FCAN’s executive director in Tampa, Bill Newton, says he’s been frustrated about having to go through Ticketmaster to purchase tickets through a single operator, and says that’s not healthy for the consumer. “As consumers, we [FCAN] do favor free markets more times than you would think,” he says. On its website, FCAN says the bills ensure that consumers have the right to sell or transfer their ticket any way they choose, to anyone they choose, at any price they choose.

Newton says there’s lots of misinformation regarding the bills, and it’s important that Florida consumers know the facts. On that point alone, Newton and Lisi are on the same page. But that’s the only point.

Lisi says she’d like to sit down and meet with FCAN, because she thinks it’s “Orwellian” that anybody could call the legislation consumer-friendly. She disputes the fact that tickets right now aren’t transferable, saying whoever purchases a ticket from her box office always has had the right to give (or sell) it to somebody else.

But a spokesperson for StubHub, Joellen Ferrer, says that close to half of all tickets purchased via her company’s site are below face value (Judy Lisi disputes that, arguing she’s never seen that happen). Ferrer says fans drive price competitiveness. For example, she says that while tickets for the Miami Heat vs. the L.A. Lakers will definitely be priced much higher on StubHub, fans can find tickets for a less attractive opponent, like say, the LeBron James-less Cleveland Cavaliers, at less than face value.

A search by CL for a Heat/Cavs game on February 7 seems to back up Ferrer. On the Heat’s website, one ticket could be found in Section 327 for the face value price of $46. On StubHub, you could get two tickets together in the same section for $20 apiece.

Nationally the issue is raging, and confusing, as there are two “fan”-related organizations backing differing points of view. In addition to the Fan Freedom Project, there is also the Fans First Coalition — financed by Live Nation, which owns Ticketmaster.

Michael Marion, the president of Fans First, is the building manager at the Verizon Arena in Little Rock, Arkansas. He says concerns about paperless ticketing inconveniencing concertgoers are way overblown, and that a survey taken after a Taylor Swift concert where paperless tickets were issued at his facility showed that 88 percent of those asked would go paperless again, so convenient was the service.

Another provision in the proposed law is a requirement that websites for all facilities in Florida must show the number of tickets available.

In December, the House sponsor of the bill, Matt Gaetz, wrote a letter to the editors of the Tampa Tribune in response to a negative editorial. His letter claimed that big ticket sellers often pre-sell thousands of tickets to VIPs, premium credit card holders, fan club members and event sponsors, shutting out fan access to the best seats.
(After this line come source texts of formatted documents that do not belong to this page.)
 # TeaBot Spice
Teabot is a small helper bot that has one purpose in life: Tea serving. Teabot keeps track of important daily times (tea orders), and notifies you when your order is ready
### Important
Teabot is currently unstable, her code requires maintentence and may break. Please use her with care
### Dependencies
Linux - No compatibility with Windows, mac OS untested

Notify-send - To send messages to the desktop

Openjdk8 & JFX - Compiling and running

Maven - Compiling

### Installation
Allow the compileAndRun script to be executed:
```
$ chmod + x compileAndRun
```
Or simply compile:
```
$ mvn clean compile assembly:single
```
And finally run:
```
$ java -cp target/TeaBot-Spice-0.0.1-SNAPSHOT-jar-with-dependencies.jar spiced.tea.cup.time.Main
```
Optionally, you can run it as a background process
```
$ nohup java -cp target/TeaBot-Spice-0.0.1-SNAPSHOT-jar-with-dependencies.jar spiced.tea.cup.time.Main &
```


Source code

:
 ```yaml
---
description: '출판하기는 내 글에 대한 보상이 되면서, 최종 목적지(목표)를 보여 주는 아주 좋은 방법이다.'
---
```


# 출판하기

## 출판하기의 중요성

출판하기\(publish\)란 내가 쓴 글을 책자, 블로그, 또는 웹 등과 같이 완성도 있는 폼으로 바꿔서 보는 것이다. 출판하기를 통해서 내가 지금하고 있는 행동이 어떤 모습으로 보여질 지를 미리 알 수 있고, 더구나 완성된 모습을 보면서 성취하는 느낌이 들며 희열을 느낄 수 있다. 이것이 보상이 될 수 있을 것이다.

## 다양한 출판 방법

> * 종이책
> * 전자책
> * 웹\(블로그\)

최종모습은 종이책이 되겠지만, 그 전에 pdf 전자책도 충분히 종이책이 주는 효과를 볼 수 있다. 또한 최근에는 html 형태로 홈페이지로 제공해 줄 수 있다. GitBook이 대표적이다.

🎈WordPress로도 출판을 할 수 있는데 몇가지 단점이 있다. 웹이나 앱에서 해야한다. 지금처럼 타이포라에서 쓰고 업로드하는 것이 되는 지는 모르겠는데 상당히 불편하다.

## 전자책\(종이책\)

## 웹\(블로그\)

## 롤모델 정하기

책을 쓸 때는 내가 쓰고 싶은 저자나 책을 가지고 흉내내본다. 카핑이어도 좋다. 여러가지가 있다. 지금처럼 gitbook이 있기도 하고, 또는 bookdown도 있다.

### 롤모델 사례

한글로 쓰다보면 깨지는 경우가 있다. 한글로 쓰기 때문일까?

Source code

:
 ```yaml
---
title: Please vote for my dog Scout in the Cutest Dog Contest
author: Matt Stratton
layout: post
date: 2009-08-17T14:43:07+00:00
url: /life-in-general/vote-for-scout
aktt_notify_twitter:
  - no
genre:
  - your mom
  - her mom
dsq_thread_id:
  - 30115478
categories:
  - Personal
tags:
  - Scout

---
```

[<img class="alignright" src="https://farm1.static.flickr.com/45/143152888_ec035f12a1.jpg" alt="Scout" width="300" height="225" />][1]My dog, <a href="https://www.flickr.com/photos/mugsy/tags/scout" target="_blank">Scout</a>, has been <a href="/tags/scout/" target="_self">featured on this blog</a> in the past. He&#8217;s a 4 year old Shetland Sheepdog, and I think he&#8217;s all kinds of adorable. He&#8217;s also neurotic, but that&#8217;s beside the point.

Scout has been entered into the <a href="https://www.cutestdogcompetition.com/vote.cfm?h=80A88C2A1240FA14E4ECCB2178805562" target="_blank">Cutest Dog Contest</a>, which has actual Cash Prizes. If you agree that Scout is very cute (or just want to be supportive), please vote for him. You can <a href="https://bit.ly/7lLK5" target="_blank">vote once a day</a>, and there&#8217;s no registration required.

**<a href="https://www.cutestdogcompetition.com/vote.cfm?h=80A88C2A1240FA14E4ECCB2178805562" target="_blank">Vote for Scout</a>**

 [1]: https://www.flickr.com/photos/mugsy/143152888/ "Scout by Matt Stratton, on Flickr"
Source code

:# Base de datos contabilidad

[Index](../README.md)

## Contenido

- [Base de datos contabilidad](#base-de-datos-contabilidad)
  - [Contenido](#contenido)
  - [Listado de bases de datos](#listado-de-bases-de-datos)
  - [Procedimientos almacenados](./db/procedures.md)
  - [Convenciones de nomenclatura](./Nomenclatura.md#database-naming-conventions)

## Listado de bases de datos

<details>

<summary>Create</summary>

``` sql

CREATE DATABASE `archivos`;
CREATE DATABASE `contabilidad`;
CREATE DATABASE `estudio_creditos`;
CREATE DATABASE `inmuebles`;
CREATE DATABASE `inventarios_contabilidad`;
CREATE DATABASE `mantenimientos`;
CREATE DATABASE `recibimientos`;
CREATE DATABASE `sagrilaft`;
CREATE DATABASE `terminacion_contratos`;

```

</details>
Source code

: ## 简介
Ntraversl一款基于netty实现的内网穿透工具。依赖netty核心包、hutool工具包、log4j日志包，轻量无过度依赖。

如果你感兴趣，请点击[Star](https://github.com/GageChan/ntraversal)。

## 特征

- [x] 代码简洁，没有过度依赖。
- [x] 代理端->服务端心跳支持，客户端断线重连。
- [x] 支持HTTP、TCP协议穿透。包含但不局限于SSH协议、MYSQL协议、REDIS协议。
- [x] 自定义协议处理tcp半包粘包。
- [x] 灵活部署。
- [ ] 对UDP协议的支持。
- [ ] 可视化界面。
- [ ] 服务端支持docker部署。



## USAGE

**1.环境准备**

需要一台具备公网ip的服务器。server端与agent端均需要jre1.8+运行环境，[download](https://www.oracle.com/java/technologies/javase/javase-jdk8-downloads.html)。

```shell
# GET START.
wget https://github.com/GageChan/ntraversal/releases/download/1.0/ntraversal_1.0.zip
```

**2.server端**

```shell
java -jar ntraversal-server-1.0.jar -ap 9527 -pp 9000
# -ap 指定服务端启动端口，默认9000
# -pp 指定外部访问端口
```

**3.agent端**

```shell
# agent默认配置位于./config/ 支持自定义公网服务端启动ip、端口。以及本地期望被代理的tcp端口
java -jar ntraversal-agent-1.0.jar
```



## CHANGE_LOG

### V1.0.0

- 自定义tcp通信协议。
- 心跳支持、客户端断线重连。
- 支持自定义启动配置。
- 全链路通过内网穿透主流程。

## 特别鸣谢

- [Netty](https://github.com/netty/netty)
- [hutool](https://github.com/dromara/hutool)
But Lisi sees such pre-sale set-asides as a protection against inflated prices.

“The problem with putting all your tickets up is the consumer does not have a chance to purchase seats at the base price.” If all tickets are made available at once, the argument goes, a venue is opening itself up to the threat of bot software computer programs that snatch up reams of the best tickets for resale. That practice is (nominally) condemned by everyone involved in the ticketing debate.

Tampa concertgoer Chris Forsha says he sees both sides of the debate. He thinks paperless ticketing could make it easier for him to get good seats at a concert, but he still likes the idea of having an actual ticket for a souvenir of the live experience.

He also says he’s suspicious when interest groups begin lobbying for legislation. But that’s our political system at work, and right now, it appears that those who fear a paperless ticket future (i.e. StubHub) are winning the argument.